I focus largely on organic, flower-like forms. I use these forms to explore the connection between nature and femininity. I combine soft, undulating, and sublime curves, with strong rhythmical pattern. There is something intriguing about the flower; a symbol of delicate fragility, and yet it can be an incredible statement of strength. This dichotomy is what I believe to be so fascinating and beautiful. I am inspired by the use of the flower in other cultures, and what it represents to them. I find organic forms meditative and spiritual; therefore I am particularly interested in the use of the flower in eastern religions. I also take interest in how the plants relate to my own personal femininity, and cultural ideals of beauty.
This current body of work, Pluerotus Supellex, is an investigation of my love and fascination with fashion, design, decoration and the line between beauty and excess. Within this work I also contemplate ideas about what beauty is, how it is defined, and why it is important.

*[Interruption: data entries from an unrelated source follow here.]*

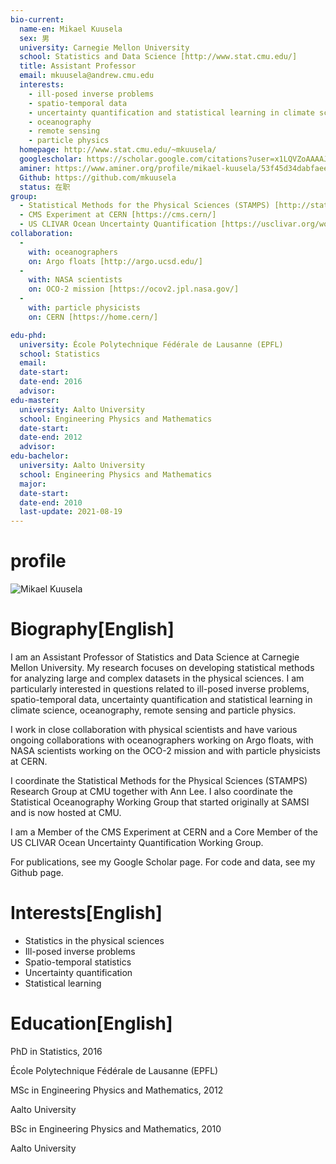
 ```yaml
---
bio-current:
  name-en: Mikael Kuusela
  sex: 男
  university: Carnegie Mellon University
  school: Statistics and Data Science [http://www.stat.cmu.edu/]
  title: Assistant Professor
  email: mkuusela@andrew.cmu.edu
  interests: 
    - ill-posed inverse problems
    - spatio-temporal data
    - uncertainty quantification and statistical learning in climate science
    - oceanography
    - remote sensing
    - particle physics
  homepage: http://www.stat.cmu.edu/~mkuusela/
  googlescholar: https://scholar.google.com/citations?user=x1LQVZoAAAAJ
  aminer: https://www.aminer.org/profile/mikael-kuusela/53f45d34dabfaee1c0b46564
  Github: https://github.com/mkuusela
  status: 在职
group: 
  - Statistical Methods for the Physical Sciences (STAMPS) [http://stat.cmu.edu/stamps/]
  - CMS Experiment at CERN [https://cms.cern/]
  - US CLIVAR Ocean Uncertainty Quantification [https://usclivar.org/working-groups/ocean-uncertainty-quantification-working-group]
collaboration: 
  - 
    with: oceanographers
    on: Argo floats [http://argo.ucsd.edu/]
  - 
    with: NASA scientists
    on: OCO-2 mission [https://ocov2.jpl.nasa.gov/]
  - 
    with: particle physicists
    on: CERN [https://home.cern/]

edu-phd:
  university: École Polytechnique Fédérale de Lausanne (EPFL)
  school: Statistics
  email: 
  date-start: 
  date-end: 2016
  advisor: 
edu-master:
  university: Aalto University
  school: Engineering Physics and Mathematics
  date-start: 
  date-end: 2012
  advisor: 
edu-bachelor:
  university: Aalto University
  school: Engineering Physics and Mathematics
  major: 
  date-start: 
  date-end: 2010
  last-update: 2021-08-19
---
```



# profile

![Mikael Kuusela](http://www.stat.cmu.edu/~mkuusela/author/mikael-kuusela/avatar_hu617ad5356b1e89e450b20d50b259fcde_119431_270x270_fill_q90_lanczos_center.jpg)



# Biography[English]

I am an Assistant Professor of Statistics and Data Science at Carnegie Mellon University. My research focuses on developing statistical methods for analyzing large and complex datasets in the physical sciences. I am particularly interested in questions related to ill-posed inverse problems, spatio-temporal data, uncertainty quantification and statistical learning in climate science, oceanography, remote sensing and particle physics.

I work in close collaboration with physical scientists and have various ongoing collaborations with oceanographers working on Argo floats, with NASA scientists working on the OCO-2 mission and with particle physicists at CERN.

I coordinate the Statistical Methods for the Physical Sciences (STAMPS) Research Group at CMU together with Ann Lee. I also coordinate the Statistical Oceanography Working Group that started originally at SAMSI and is now hosted at CMU.

I am a Member of the CMS Experiment at CERN and a Core Member of the US CLIVAR Ocean Uncertainty Quantification Working Group.

For publications, see my Google Scholar page. For code and data, see my Github page.


# Interests[English]

* Statistics in the physical sciences
* Ill-posed inverse problems
* Spatio-temporal statistics
* Uncertainty quantification
* Statistical learning


# Education[English]


PhD in Statistics, 2016

École Polytechnique Fédérale de Lausanne (EPFL)

MSc in Engineering Physics and Mathematics, 2012

Aalto University

BSc in Engineering Physics and Mathematics, 2010

Aalto University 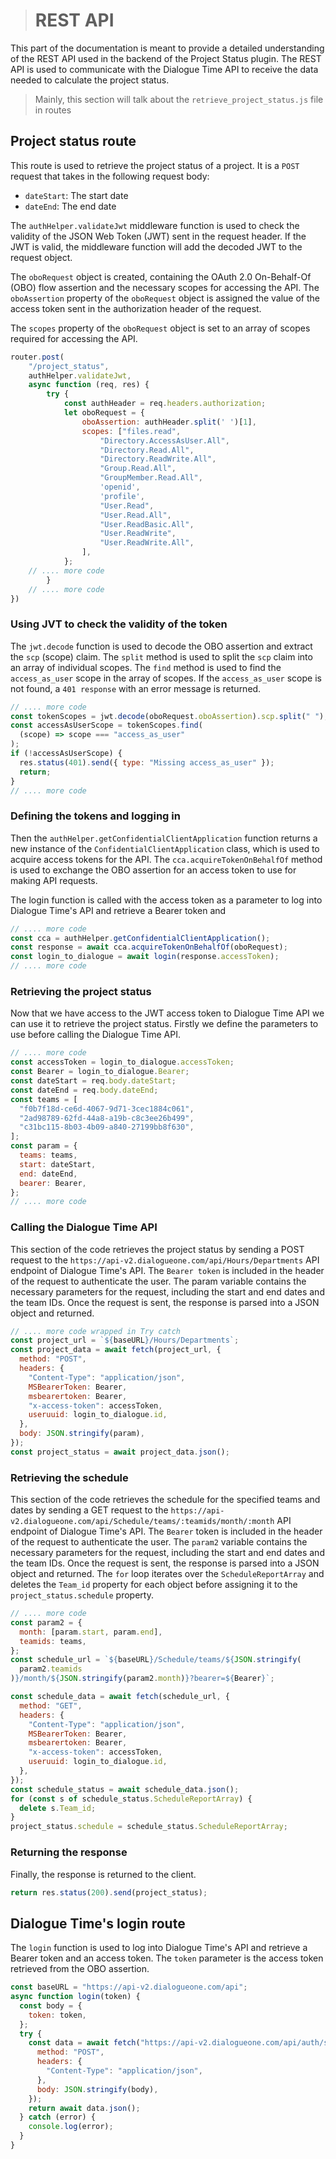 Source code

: > # REST API

This part of the documentation is meant to provide a detailed understanding of the REST API used in the backend of the Project Status plugin. The REST API is used to communicate with the Dialogue Time API to receive the data needed to calculate the project status.

> Mainly, this section will talk about the `retrieve_project_status.js` file in routes

## Project status route

This route is used to retrieve the project status of a project. It is a `POST` request that takes in the following request body:

- `dateStart`: The start date
- `dateEnd`: The end date

The `authHelper.validateJwt` middleware function is used to check the validity of the JSON Web Token (JWT) sent in the request header. If the JWT is valid, the middleware function will add the decoded JWT to the request object.

The `oboRequest` object is created, containing the OAuth 2.0 On-Behalf-Of (OBO) flow assertion and the necessary scopes for accessing the API. The `oboAssertion` property of the `oboRequest` object is assigned the value of the access token sent in the authorization header of the request.

The `scopes` property of the `oboRequest` object is set to an array of scopes required for accessing the API.

```js
router.post(
    "/project_status",
    authHelper.validateJwt,
    async function (req, res) {
        try {
            const authHeader = req.headers.authorization;
            let oboRequest = {
                oboAssertion: authHeader.split(' ')[1],
                scopes: ["files.read",
                    "Directory.AccessAsUser.All",
                    "Directory.Read.All",
                    "Directory.ReadWrite.All",
                    "Group.Read.All",
                    "GroupMember.Read.All",
                    'openid',
                    'profile',
                    "User.Read",
                    "User.Read.All",
                    "User.ReadBasic.All",
                    "User.ReadWrite",
                    "User.ReadWrite.All",
                ],
            };
    // .... more code
        }
    // .... more code
})
```

### Using JVT to check the validity of the token

The `jwt.decode` function is used to decode the OBO assertion and extract the `scp` (scope) claim. The `split` method is used to split the `scp` claim into an array of individual scopes. The `find` method is used to find the `access_as_user` scope in the array of scopes.
If the `access_as_user` scope is not found, a `401 response` with an error message is returned.

```js
// .... more code
const tokenScopes = jwt.decode(oboRequest.oboAssertion).scp.split(" ");
const accessAsUserScope = tokenScopes.find(
  (scope) => scope === "access_as_user"
);
if (!accessAsUserScope) {
  res.status(401).send({ type: "Missing access_as_user" });
  return;
}
// .... more code
```

### Defining the tokens and logging in

Then the `authHelper.getConfidentialClientApplication` function returns a new instance of the `ConfidentialClientApplication` class, which is used to acquire access tokens for the API. The `cca.acquireTokenOnBehalfOf` method is used to exchange the OBO assertion for an access token to use for making API requests.

The login function is called with the access token as a parameter to log into Dialogue Time's API and retrieve a Bearer token and

```js
// .... more code
const cca = authHelper.getConfidentialClientApplication();
const response = await cca.acquireTokenOnBehalfOf(oboRequest);
const login_to_dialogue = await login(response.accessToken);
// .... more code
```

### Retrieving the project status

Now that we have access to the JWT access token to Dialogue Time API we can use it to retrieve the project status. Firstly we define the parameters to use before calling the Dialogue Time API.

```js
// .... more code
const accessToken = login_to_dialogue.accessToken;
const Bearer = login_to_dialogue.Bearer;
const dateStart = req.body.dateStart;
const dateEnd = req.body.dateEnd;
const teams = [
  "f0b7f18d-ce6d-4067-9d71-3cec1884c061",
  "2ad98789-62fd-44a8-a19b-c8c3ee26b499",
  "c31bc115-8b03-4b09-a840-27199bb8f630",
];
const param = {
  teams: teams,
  start: dateStart,
  end: dateEnd,
  bearer: Bearer,
};
// .... more code
```

### Calling the Dialogue Time API

This section of the code retrieves the project status by sending a POST request to the `https://api-v2.dialogueone.com/api/Hours/Departments` API endpoint of Dialogue Time's API. The `Bearer token` is included in the header of the request to authenticate the user. The param variable contains the necessary parameters for the request, including the start and end dates and the team IDs. Once the request is sent, the response is parsed into a JSON object and returned.

```js
// .... more code wrapped in Try catch
const project_url = `${baseURL}/Hours/Departments`;
const project_data = await fetch(project_url, {
  method: "POST",
  headers: {
    "Content-Type": "application/json",
    MSBearerToken: Bearer,
    msbearertoken: Bearer,
    "x-access-token": accessToken,
    useruuid: login_to_dialogue.id,
  },
  body: JSON.stringify(param),
});
const project_status = await project_data.json();
```

### Retrieving the schedule

This section of the code retrieves the schedule for the specified teams and dates by sending a GET request to the `https://api-v2.dialogueone.com/api/Schedule/teams/:teamids/month/:month` API endpoint of Dialogue Time's API. The `Bearer` token is included in the header of the request to authenticate the user. The `param2` variable contains the necessary parameters for the request, including the start and end dates and the team IDs. Once the request is sent, the response is parsed into a JSON object and returned. The `for` loop iterates over the `ScheduleReportArray` and deletes the `Team_id` property for each object before assigning it to the `project_status.schedule` property.

```js
// .... more code
const param2 = {
  month: [param.start, param.end],
  teamids: teams,
};
const schedule_url = `${baseURL}/Schedule/teams/${JSON.stringify(
  param2.teamids
)}/month/${JSON.stringify(param2.month)}?bearer=${Bearer}`;

const schedule_data = await fetch(schedule_url, {
  method: "GET",
  headers: {
    "Content-Type": "application/json",
    MSBearerToken: Bearer,
    msbearertoken: Bearer,
    "x-access-token": accessToken,
    useruuid: login_to_dialogue.id,
  },
});
const schedule_status = await schedule_data.json();
for (const s of schedule_status.ScheduleReportArray) {
  delete s.Team_id;
}
project_status.schedule = schedule_status.ScheduleReportArray;
```

### Returning the response

Finally, the response is returned to the client.

```js
return res.status(200).send(project_status);
```

## Dialogue Time's login route

The `login` function is used to log into Dialogue Time's API and retrieve a Bearer token and an access token. The `token` parameter is the access token retrieved from the OBO assertion.

```js
const baseURL = "https://api-v2.dialogueone.com/api";
async function login(token) {
  const body = {
    token: token,
  };
  try {
    const data = await fetch("https://api-v2.dialogueone.com/api/auth/signin", {
      method: "POST",
      headers: {
        "Content-Type": "application/json",
      },
      body: JSON.stringify(body),
    });
    return await data.json();
  } catch (error) {
    console.log(error);
  }
}
```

The ceramic component of this work, the growths, are seemingly benign and passive life forms that are slowly overgrowing, enveloping, and taking over the space. By using forms that reference fungi, plant and sea life, as well as flowers and the female body in conjunction with the old, antiquated, beat up furniture I am discussing a merging of two temporal spaces, the past, or dead space, and the present, or living space. Therefore the furniture is a remnant, and in a past space, more of a memory. This memory, or ghostly presence is being confronted by the idea of what is living, and what has yet to pass, because the plant-like forms are moving through more of a present and future space. In placing the pieces on pedestals, I want them to appear as though they have been removed from the space they once were in and have been placed on display as artifacts.